Sunday, September 25, 2016

Modern stressful life and depression

"While being physically ill causes inflammation, it is far from being the only cause. Modern life itself seems to be a state which our body responds to negatively."

An article, Depression Is Only Partly a Psychological Condition, links depression, physical illness, and inflammation. But it is more complex than the process explained by the author.
"While the symptoms of depression are marked by changes in the brain, the cause of the disease may ultimately lie in the body, specifically in a family of proteins called cytokines that set off inflammation."
 One component missing here, but alluded to, is stress. Chronic stress sets off a cascade of inflammatory responses, which affects physical and mental health. For a review of the complex links of chronic stress, depression and many physical illnesses, I recommend a review by G. Slavich and M. Irwin, From Stress to Inflammation and Major Depressive Disorder: A Social Signal Transduction Theory of Depression.
"This highly conserved biological response to adversity is critical for survival during times of actual physical threat or injury.
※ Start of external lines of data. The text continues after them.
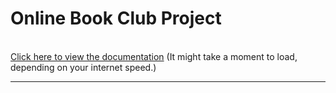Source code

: # Online Book Club Project

<br>
<a href="/Mikhail Goulding Online Book Club Project 2020/Documentation/Online%20Book%20Club%20Documentation.pdf">Click here to view the documentation</a> (It might take a moment to load, depending on your internet speed.)
<hr />
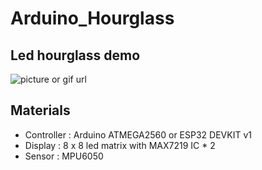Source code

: # Arduino_Hourglass

## Led hourglass demo

![picture or gif url](https://github.com/qedqed6/Arduino_Hourglass/blob/main/demo/hourglass.gif)

## Materials
* Controller : Arduino ATMEGA2560 or ESP32 DEVKIT v1
* Display : 8 x 8 led matrix with MAX7219 IC * 2
* Sensor : MPU6050

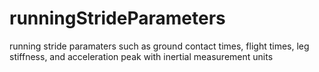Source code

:# runningStrideParameters
running stride paramaters such as ground contact times, flight times, leg stiffness, and acceleration peak with inertial measurement units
However, this response can also be activated by modern-day social, symbolic, or imagined threats, leading to an increasingly proinflammatory phenotype that may be a key phenomenon driving depression pathogenesis and recurrence, as well as the overlap of depression with several somatic conditions including asthma, rheumatoid arthritis, chronic pain, metabolic syndrome, cardiovascular disease, obesity, and neurodegeneration."
 A complex environment of chronic stress, poor eating habits, and lack of exercise is probably responsible for more of our modern health (physical and mental) issues than most people realize, and it seems to be an acceptable state of normality in our modern world. No wonder that depression is at an all-time high.